In the face of rising rates, it’s important to remember that there is still a supply shortage – there are just not that many homes for sale. And given that most homeowners today have locked in their own mortgages at 4% APR or lower, it could be a tough financial position for them to list their home for sale to move.

As such, there may not be a surge of inventory coming onto the market to help lower prices.

Ready To Buy? Consider These Strategies

If you are hoping to get into the housing market before rates rise further or rental prices creep up more than they already have, there are some strategies that can help you qualify for a mortgage. Ian Katz, a Licensed Associate Real Estate Broker with Compass in NYC, says your first course of action should be tapering back the budget a bit and looking for properties offering a bit more value or an opportunity for a discount.

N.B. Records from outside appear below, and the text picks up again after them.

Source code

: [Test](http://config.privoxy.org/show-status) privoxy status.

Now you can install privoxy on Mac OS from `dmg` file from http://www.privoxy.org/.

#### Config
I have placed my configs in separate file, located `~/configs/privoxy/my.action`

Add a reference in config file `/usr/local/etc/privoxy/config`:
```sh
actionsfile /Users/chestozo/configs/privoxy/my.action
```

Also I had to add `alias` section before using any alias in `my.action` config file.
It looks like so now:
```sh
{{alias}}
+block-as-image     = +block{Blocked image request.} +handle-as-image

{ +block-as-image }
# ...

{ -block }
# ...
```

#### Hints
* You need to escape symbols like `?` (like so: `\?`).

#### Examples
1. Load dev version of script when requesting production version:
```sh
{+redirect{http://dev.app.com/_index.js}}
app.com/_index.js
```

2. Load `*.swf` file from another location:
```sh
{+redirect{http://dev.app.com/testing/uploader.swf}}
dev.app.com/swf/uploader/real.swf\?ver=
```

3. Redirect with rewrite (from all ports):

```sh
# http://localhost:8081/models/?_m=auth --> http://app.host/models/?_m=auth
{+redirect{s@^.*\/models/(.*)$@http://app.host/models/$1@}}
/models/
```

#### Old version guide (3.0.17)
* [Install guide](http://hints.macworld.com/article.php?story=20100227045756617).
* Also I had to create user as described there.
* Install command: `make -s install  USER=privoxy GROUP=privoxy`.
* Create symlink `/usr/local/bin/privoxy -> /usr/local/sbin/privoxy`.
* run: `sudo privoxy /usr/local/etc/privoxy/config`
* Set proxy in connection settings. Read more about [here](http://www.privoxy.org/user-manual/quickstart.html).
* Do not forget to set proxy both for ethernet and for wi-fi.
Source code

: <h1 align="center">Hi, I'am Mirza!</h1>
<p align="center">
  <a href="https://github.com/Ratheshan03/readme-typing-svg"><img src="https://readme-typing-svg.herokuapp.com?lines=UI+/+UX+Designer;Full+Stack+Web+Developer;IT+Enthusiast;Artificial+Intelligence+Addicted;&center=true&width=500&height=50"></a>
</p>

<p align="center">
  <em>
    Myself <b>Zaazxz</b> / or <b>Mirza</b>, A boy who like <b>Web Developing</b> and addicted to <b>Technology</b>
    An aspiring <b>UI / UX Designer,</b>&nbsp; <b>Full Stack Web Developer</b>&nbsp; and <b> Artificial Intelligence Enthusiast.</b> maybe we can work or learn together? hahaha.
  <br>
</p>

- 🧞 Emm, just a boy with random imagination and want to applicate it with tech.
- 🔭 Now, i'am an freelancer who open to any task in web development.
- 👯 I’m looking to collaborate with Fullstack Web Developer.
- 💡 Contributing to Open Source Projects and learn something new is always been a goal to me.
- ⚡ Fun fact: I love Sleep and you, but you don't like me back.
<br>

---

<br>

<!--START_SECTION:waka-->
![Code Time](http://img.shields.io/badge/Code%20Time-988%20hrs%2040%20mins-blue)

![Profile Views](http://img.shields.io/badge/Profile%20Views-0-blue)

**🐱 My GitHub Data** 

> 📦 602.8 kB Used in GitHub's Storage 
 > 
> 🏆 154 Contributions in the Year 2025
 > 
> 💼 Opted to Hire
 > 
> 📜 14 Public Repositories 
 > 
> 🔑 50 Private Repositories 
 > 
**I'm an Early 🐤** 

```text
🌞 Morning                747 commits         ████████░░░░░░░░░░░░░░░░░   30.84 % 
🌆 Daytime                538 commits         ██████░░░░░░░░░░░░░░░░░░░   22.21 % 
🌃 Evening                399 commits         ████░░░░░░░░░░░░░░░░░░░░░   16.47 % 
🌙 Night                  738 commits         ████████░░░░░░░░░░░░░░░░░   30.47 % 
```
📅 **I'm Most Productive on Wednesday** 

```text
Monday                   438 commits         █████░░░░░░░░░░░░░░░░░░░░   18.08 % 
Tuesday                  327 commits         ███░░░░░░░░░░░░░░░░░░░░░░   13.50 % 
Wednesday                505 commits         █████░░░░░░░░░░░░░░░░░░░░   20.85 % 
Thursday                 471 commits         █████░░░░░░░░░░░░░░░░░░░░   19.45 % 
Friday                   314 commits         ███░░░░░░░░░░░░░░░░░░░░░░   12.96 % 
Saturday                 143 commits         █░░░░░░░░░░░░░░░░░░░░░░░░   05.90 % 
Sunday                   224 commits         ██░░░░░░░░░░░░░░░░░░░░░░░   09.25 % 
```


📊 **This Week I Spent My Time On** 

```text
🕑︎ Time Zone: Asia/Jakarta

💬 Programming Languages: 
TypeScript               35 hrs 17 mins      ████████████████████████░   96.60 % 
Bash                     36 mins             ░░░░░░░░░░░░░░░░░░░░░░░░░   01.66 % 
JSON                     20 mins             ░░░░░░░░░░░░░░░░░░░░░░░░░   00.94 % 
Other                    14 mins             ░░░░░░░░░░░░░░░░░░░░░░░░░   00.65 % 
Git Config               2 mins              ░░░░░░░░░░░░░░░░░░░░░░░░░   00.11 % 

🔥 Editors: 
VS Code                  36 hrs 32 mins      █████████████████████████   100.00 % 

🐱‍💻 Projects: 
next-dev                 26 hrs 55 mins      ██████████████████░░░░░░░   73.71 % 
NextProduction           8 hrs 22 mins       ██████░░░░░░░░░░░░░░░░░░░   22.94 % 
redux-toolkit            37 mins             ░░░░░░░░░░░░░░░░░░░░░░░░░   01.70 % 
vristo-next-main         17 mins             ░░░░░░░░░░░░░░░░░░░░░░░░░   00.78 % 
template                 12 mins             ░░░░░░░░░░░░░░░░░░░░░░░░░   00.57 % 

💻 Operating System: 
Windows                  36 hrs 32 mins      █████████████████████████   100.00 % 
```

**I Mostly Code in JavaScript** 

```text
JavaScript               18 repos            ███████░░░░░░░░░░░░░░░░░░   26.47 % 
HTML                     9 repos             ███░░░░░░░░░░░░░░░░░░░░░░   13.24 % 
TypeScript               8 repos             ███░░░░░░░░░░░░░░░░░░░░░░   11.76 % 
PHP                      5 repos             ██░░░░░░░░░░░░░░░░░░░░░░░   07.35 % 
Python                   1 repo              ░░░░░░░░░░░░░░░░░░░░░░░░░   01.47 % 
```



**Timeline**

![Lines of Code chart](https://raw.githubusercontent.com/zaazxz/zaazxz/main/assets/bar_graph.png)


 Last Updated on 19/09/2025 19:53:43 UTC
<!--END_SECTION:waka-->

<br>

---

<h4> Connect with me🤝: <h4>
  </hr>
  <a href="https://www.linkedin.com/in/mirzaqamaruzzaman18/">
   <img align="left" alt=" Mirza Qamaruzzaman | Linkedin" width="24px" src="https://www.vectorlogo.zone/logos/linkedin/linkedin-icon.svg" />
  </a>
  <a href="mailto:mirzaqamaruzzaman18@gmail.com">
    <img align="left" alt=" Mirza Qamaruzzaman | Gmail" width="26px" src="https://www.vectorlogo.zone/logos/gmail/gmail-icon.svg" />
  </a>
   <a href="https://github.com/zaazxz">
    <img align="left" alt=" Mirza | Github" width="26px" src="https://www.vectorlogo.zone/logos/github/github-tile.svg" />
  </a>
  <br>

For example, properties 10% below a buyer’s maximum price budget would “allow for a lower purchase price and loan size to offset the increased rate environment,” he says. “If a buyer is comfortable purchasing a home that needs a bit more aesthetic TLC or has another manageable trade-off, then monthlies can be kept similar through a less expensive purchase and less debt.”

The second strategy Katz recommends involves looking at creative financing options, or considering a 7/1, 10/1, 7/6 or 10/6 AR AR -0.8%M mortgage. This move may save you anywhere from .375% to .5% vs. a 30-year fixed rate.

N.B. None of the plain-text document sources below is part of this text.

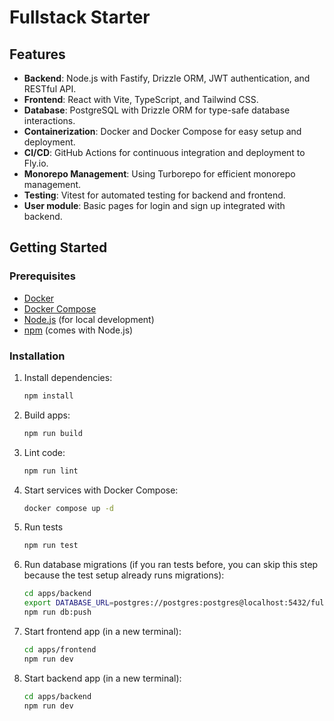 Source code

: # Fullstack Starter

## Features

- **Backend**: Node.js with Fastify, Drizzle ORM, JWT authentication, and RESTful API.
- **Frontend**: React with Vite, TypeScript, and Tailwind CSS.
- **Database**: PostgreSQL with Drizzle ORM for type-safe database interactions.
- **Containerization**: Docker and Docker Compose for easy setup and deployment.
- **CI/CD**: GitHub Actions for continuous integration and deployment to Fly.io.
- **Monorepo Management**: Using Turborepo for efficient monorepo management.
- **Testing**: Vitest for automated testing for backend and frontend.
- **User module**: Basic pages for login and sign up integrated with backend.

## Getting Started

### Prerequisites

- [Docker](https://www.docker.com/get-started)
- [Docker Compose](https://docs.docker.com/compose/install/)
- [Node.js](https://nodejs.org/) (for local development)
- [npm](https://www.npmjs.com/) (comes with Node.js)

### Installation

1. Install dependencies:

   ```bash
   npm install
   ```

2. Build apps:

   ```bash
   npm run build
   ```

3. Lint code:

   ```bash
   npm run lint
   ```

4. Start services with Docker Compose:

   ```bash
   docker compose up -d
   ```

5. Run tests

   ```bash
   npm run test
   ```

6. Run database migrations (if you ran tests before, you can skip this step because the test setup already runs migrations):

   ```bash
   cd apps/backend
   export DATABASE_URL=postgres://postgres:postgres@localhost:5432/fullstack-starter
   npm run db:push
   ```

7. Start frontend app (in a new terminal):

   ```bash
   cd apps/frontend
   npm run dev
   ```

8. Start backend app (in a new terminal):

   ```bash
   cd apps/backend
   npm run dev
   ```
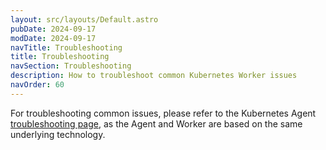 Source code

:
 ```yaml
---
layout: src/layouts/Default.astro
pubDate: 2024-09-17
modDate: 2024-09-17
navTitle: Troubleshooting
title: Troubleshooting
navSection: Troubleshooting
description: How to troubleshoot common Kubernetes Worker issues
navOrder: 60
---
```


For troubleshooting common issues, please refer to the Kubernetes Agent [troubleshooting page](/docs/kubernetes/targets/kubernetes-agent/troubleshooting), as the Agent and Worker are based on the same underlying technology.
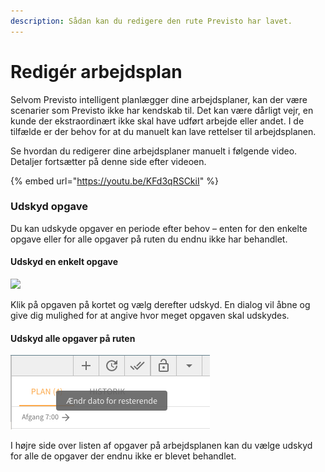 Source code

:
 ```yaml
---
description: Sådan kan du redigere den rute Previsto har lavet.
---
```


# Redigér arbejdsplan

Selvom Previsto intelligent planlægger dine arbejdsplaner, kan der være scenarier som Previsto ikke har kendskab til. Det kan være dårligt vejr, en kunde der ekstraordinært ikke skal have udført arbejde eller andet. I de tilfælde er der behov for at du manuelt kan lave rettelser til arbejdsplanen.

Se hvordan du redigerer dine arbejdsplaner manuelt i følgende video. Detaljer fortsætter på denne side efter videoen.

{% embed url="https://youtu.be/KFd3qRSCkiI" %}

### Udskyd opgave

Du kan udskyde opgaver en periode efter behov – enten for den enkelte opgave eller for alle opgaver på ruten du endnu ikke har behandlet.

#### Udskyd en enkelt opgave

![](https://previsto.com/images/support/planning/plan_defer.png)

Klik på opgaven på kortet og vælg derefter udskyd. En dialog vil åbne og give dig mulighed for at angive hvor meget opgaven skal udskydes.

#### Udskyd alle opgaver på ruten

![](../../.gitbook/assets/skaermbillede-2018-10-28-kl.-14.22.20.png)

I højre side over listen af opgaver på arbejdsplanen kan du vælge udskyd for alle de opgaver der endnu ikke er blevet behandlet.

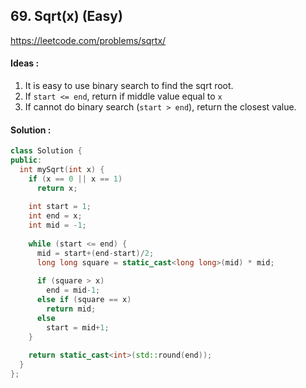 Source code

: ## **69. Sqrt(x) (Easy)**


https://leetcode.com/problems/sqrtx/


#### Ideas :
1. It is easy to use binary search to find the sqrt root.
2. If `start <= end`, return if middle value equal to `x`
3. If cannot do binary search (`start > end`), return the closest value.

#### Solution :
```C++
class Solution {
public:
  int mySqrt(int x) {
    if (x == 0 || x == 1)
      return x;
        
    int start = 1;
    int end = x;
    int mid = -1;
        
    while (start <= end) {
      mid = start+(end-start)/2;
      long long square = static_cast<long long>(mid) * mid;
            
      if (square > x)
        end = mid-1;
      else if (square == x)    
        return mid;
      else
        start = mid+1;
    }
        
    return static_cast<int>(std::round(end));
  }
};
```

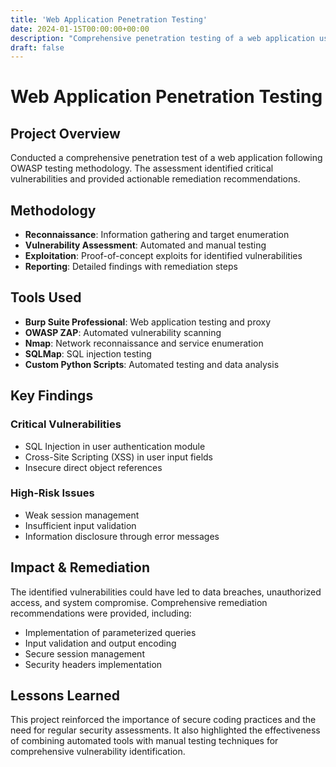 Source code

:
 ```yaml
---
title: 'Web Application Penetration Testing'
date: 2024-01-15T00:00:00+00:00
description: "Comprehensive penetration testing of a web application using OWASP methodology and industry-standard tools."
draft: false
---
```


# Web Application Penetration Testing

## Project Overview

Conducted a comprehensive penetration test of a web application following OWASP testing methodology. The assessment identified critical vulnerabilities and provided actionable remediation recommendations.

## Methodology

- **Reconnaissance**: Information gathering and target enumeration
- **Vulnerability Assessment**: Automated and manual testing
- **Exploitation**: Proof-of-concept exploits for identified vulnerabilities
- **Reporting**: Detailed findings with remediation steps

## Tools Used

- **Burp Suite Professional**: Web application testing and proxy
- **OWASP ZAP**: Automated vulnerability scanning
- **Nmap**: Network reconnaissance and service enumeration
- **SQLMap**: SQL injection testing
- **Custom Python Scripts**: Automated testing and data analysis

## Key Findings

### Critical Vulnerabilities
- SQL Injection in user authentication module
- Cross-Site Scripting (XSS) in user input fields
- Insecure direct object references

### High-Risk Issues
- Weak session management
- Insufficient input validation
- Information disclosure through error messages

## Impact & Remediation

The identified vulnerabilities could have led to data breaches, unauthorized access, and system compromise. Comprehensive remediation recommendations were provided, including:

- Implementation of parameterized queries
- Input validation and output encoding
- Secure session management
- Security headers implementation

## Lessons Learned

This project reinforced the importance of secure coding practices and the need for regular security assessments. It also highlighted the effectiveness of combining automated tools with manual testing techniques for comprehensive vulnerability identification.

That said, Katz warns that a buyer going this route should proceed with caution and confidence that they can either pay down their mortgage entirely or trade up during the fixed rate period, so as not to be affected by the adjustable reset later in the loan.

“While the floating period rate will have a cap, that rate will still be comparatively quite high,” he says.

Finally, CEO Nik Shah of Home.LLC. says that one fast way to bring down your mortgage cost is coming up with a hefty down payment. Not only will you get to borrow less this way and pay lower interest costs overall, but lenders may give you a lower rate to boot.

If you put 20% or more down, you can also eliminate fees like private mortgage insurance (PMI) and monthly mortgage insurance premiums, says Shah.